### Material supplied

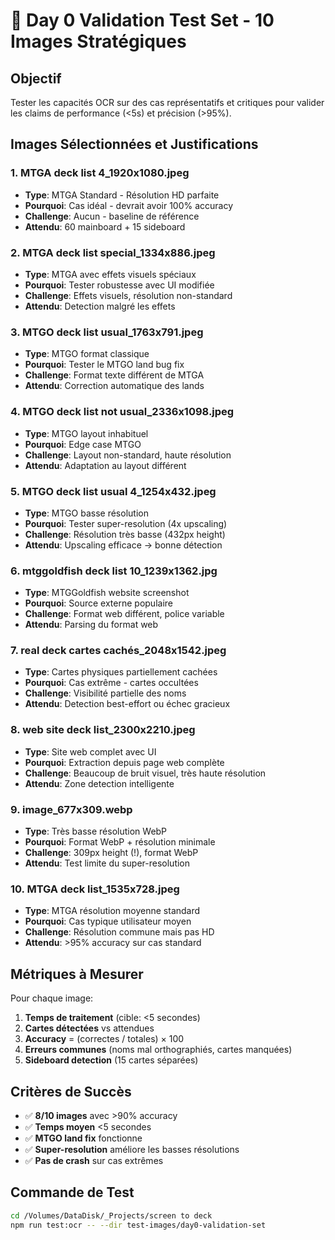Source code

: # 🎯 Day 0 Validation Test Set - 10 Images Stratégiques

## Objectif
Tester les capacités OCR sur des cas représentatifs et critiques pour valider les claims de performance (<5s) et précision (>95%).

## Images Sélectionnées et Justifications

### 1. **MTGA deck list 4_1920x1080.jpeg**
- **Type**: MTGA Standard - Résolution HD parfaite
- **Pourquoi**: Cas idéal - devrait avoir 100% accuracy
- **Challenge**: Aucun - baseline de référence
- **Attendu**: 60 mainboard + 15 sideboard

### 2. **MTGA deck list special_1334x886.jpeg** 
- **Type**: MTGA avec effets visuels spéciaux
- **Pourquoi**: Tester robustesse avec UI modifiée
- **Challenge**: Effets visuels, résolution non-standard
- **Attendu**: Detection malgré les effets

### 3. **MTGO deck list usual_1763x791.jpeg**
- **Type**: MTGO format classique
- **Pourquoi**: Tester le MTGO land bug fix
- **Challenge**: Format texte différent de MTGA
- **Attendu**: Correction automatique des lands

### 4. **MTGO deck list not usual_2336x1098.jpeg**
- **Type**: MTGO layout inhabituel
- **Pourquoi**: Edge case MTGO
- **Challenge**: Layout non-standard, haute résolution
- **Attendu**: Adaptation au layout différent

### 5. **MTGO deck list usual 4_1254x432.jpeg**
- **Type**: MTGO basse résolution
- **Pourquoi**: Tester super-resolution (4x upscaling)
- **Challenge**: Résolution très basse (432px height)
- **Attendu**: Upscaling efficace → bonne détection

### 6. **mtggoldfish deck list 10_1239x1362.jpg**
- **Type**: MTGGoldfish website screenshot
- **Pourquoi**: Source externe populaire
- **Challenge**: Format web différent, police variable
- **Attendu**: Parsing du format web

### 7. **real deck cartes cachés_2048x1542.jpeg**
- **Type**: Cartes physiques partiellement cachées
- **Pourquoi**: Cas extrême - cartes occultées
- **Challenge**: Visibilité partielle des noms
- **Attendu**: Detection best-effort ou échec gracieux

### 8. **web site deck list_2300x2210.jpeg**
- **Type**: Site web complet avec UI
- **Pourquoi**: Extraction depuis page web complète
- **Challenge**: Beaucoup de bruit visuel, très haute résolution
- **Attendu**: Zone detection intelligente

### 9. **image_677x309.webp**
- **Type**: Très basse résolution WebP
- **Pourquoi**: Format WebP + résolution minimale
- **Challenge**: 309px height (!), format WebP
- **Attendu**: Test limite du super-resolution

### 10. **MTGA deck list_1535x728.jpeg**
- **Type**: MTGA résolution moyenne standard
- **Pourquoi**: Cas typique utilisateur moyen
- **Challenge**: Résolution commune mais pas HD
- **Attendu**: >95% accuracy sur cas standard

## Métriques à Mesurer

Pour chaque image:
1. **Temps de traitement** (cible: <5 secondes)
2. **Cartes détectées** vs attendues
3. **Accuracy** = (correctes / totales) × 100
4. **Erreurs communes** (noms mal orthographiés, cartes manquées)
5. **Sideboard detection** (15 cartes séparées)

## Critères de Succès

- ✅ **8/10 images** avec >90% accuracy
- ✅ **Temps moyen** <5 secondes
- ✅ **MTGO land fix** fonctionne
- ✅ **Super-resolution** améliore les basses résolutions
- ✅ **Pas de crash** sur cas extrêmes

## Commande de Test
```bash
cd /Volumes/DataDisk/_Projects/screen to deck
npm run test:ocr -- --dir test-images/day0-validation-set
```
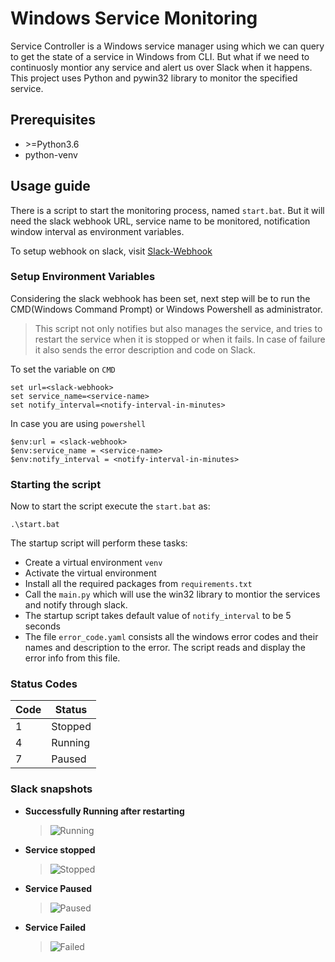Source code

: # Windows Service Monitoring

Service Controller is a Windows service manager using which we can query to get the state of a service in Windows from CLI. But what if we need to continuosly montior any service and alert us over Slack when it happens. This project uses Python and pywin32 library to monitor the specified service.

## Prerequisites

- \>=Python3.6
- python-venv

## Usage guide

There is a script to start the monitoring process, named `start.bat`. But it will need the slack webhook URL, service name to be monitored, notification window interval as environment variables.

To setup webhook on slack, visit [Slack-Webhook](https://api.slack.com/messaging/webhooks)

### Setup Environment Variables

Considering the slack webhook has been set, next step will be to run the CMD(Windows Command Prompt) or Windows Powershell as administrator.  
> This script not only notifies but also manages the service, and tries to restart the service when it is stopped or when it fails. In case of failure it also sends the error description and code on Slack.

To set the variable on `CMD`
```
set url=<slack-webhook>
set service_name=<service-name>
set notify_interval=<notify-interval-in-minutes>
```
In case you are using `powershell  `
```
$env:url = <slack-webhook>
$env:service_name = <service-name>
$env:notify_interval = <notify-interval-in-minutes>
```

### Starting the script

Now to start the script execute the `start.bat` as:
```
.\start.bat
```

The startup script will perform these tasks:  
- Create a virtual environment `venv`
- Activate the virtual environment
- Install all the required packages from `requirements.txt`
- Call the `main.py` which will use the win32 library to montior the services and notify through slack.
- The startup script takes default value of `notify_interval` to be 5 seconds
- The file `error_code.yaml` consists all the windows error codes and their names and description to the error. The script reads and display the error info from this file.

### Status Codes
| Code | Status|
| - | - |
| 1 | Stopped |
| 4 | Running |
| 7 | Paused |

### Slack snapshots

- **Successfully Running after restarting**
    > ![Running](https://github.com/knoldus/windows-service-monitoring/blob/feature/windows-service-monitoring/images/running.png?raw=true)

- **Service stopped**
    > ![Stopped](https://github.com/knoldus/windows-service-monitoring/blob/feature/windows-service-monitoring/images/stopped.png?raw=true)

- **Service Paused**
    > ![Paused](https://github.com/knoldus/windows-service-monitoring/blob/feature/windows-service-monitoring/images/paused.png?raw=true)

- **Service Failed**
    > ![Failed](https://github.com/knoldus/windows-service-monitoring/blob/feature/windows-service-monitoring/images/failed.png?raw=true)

### What the task asks
Reproduce the entries above exactly, though not their pictures.

### Answer box
Source code

: # 🎯 Day 0 Validation Test Set - 10 Images Stratégiques

## Objectif
Tester les capacités OCR sur des cas représentatifs et critiques pour valider les claims de performance (<5s) et précision (>95%).

## Images Sélectionnées et Justifications

### 1. **MTGA deck list 4_1920x1080.jpeg**
- **Type**: MTGA Standard - Résolution HD parfaite
- **Pourquoi**: Cas idéal - devrait avoir 100% accuracy
- **Challenge**: Aucun - baseline de référence
- **Attendu**: 60 mainboard + 15 sideboard

### 2. **MTGA deck list special_1334x886.jpeg** 
- **Type**: MTGA avec effets visuels spéciaux
- **Pourquoi**: Tester robustesse avec UI modifiée
- **Challenge**: Effets visuels, résolution non-standard
- **Attendu**: Detection malgré les effets

### 3. **MTGO deck list usual_1763x791.jpeg**
- **Type**: MTGO format classique
- **Pourquoi**: Tester le MTGO land bug fix
- **Challenge**: Format texte différent de MTGA
- **Attendu**: Correction automatique des lands

### 4. **MTGO deck list not usual_2336x1098.jpeg**
- **Type**: MTGO layout inhabituel
- **Pourquoi**: Edge case MTGO
- **Challenge**: Layout non-standard, haute résolution
- **Attendu**: Adaptation au layout différent

### 5. **MTGO deck list usual 4_1254x432.jpeg**
- **Type**: MTGO basse résolution
- **Pourquoi**: Tester super-resolution (4x upscaling)
- **Challenge**: Résolution très basse (432px height)
- **Attendu**: Upscaling efficace → bonne détection

### 6. **mtggoldfish deck list 10_1239x1362.jpg**
- **Type**: MTGGoldfish website screenshot
- **Pourquoi**: Source externe populaire
- **Challenge**: Format web différent, police variable
- **Attendu**: Parsing du format web

### 7. **real deck cartes cachés_2048x1542.jpeg**
- **Type**: Cartes physiques partiellement cachées
- **Pourquoi**: Cas extrême - cartes occultées
- **Challenge**: Visibilité partielle des noms
- **Attendu**: Detection best-effort ou échec gracieux

### 8. **web site deck list_2300x2210.jpeg**
- **Type**: Site web complet avec UI
- **Pourquoi**: Extraction depuis page web complète
- **Challenge**: Beaucoup de bruit visuel, très haute résolution
- **Attendu**: Zone detection intelligente

### 9. **image_677x309.webp**
- **Type**: Très basse résolution WebP
- **Pourquoi**: Format WebP + résolution minimale
- **Challenge**: 309px height (!), format WebP
- **Attendu**: Test limite du super-resolution

### 10. **MTGA deck list_1535x728.jpeg**
- **Type**: MTGA résolution moyenne standard
- **Pourquoi**: Cas typique utilisateur moyen
- **Challenge**: Résolution commune mais pas HD
- **Attendu**: >95% accuracy sur cas standard

## Métriques à Mesurer

Pour chaque image:
1. **Temps de traitement** (cible: <5 secondes)
2. **Cartes détectées** vs attendues
3. **Accuracy** = (correctes / totales) × 100
4. **Erreurs communes** (noms mal orthographiés, cartes manquées)
5. **Sideboard detection** (15 cartes séparées)

## Critères de Succès

- ✅ **8/10 images** avec >90% accuracy
- ✅ **Temps moyen** <5 secondes
- ✅ **MTGO land fix** fonctionne
- ✅ **Super-resolution** améliore les basses résolutions
- ✅ **Pas de crash** sur cas extrêmes

## Commande de Test
```bash
cd /Volumes/DataDisk/_Projects/screen to deck
npm run test:ocr -- --dir test-images/day0-validation-set
```
Source code

: # Windows Service Monitoring

Service Controller is a Windows service manager using which we can query to get the state of a service in Windows from CLI. But what if we need to continuosly montior any service and alert us over Slack when it happens. This project uses Python and pywin32 library to monitor the specified service.

## Prerequisites

- \>=Python3.6
- python-venv

## Usage guide

There is a script to start the monitoring process, named `start.bat`. But it will need the slack webhook URL, service name to be monitored, notification window interval as environment variables.

To setup webhook on slack, visit [Slack-Webhook](https://api.slack.com/messaging/webhooks)

### Setup Environment Variables

Considering the slack webhook has been set, next step will be to run the CMD(Windows Command Prompt) or Windows Powershell as administrator.  
> This script not only notifies but also manages the service, and tries to restart the service when it is stopped or when it fails. In case of failure it also sends the error description and code on Slack.

To set the variable on `CMD`
```
set url=<slack-webhook>
set service_name=<service-name>
set notify_interval=<notify-interval-in-minutes>
```
In case you are using `powershell  `
```
$env:url = <slack-webhook>
$env:service_name = <service-name>
$env:notify_interval = <notify-interval-in-minutes>
```

### Starting the script

Now to start the script execute the `start.bat` as:
```
.\start.bat
```

The startup script will perform these tasks:  
- Create a virtual environment `venv`
- Activate the virtual environment
- Install all the required packages from `requirements.txt`
- Call the `main.py` which will use the win32 library to montior the services and notify through slack.
- The startup script takes default value of `notify_interval` to be 5 seconds
- The file `error_code.yaml` consists all the windows error codes and their names and description to the error. The script reads and display the error info from this file.

### Status Codes
| Code | Status|
| - | - |
| 1 | Stopped |
| 4 | Running |
| 7 | Paused |

### Slack snapshots

- **Successfully Running after restarting**
    > ![Running](https://github.com/knoldus/windows-service-monitoring/blob/feature/windows-service-monitoring/images/running.png?raw=true)

- **Service stopped**
    > ![Stopped](https://github.com/knoldus/windows-service-monitoring/blob/feature/windows-service-monitoring/images/stopped.png?raw=true)

- **Service Paused**
    > ![Paused](https://github.com/knoldus/windows-service-monitoring/blob/feature/windows-service-monitoring/images/paused.png?raw=true)

- **Service Failed**
    > ![Failed](https://github.com/knoldus/windows-service-monitoring/blob/feature/windows-service-monitoring/images/failed.png?raw=true)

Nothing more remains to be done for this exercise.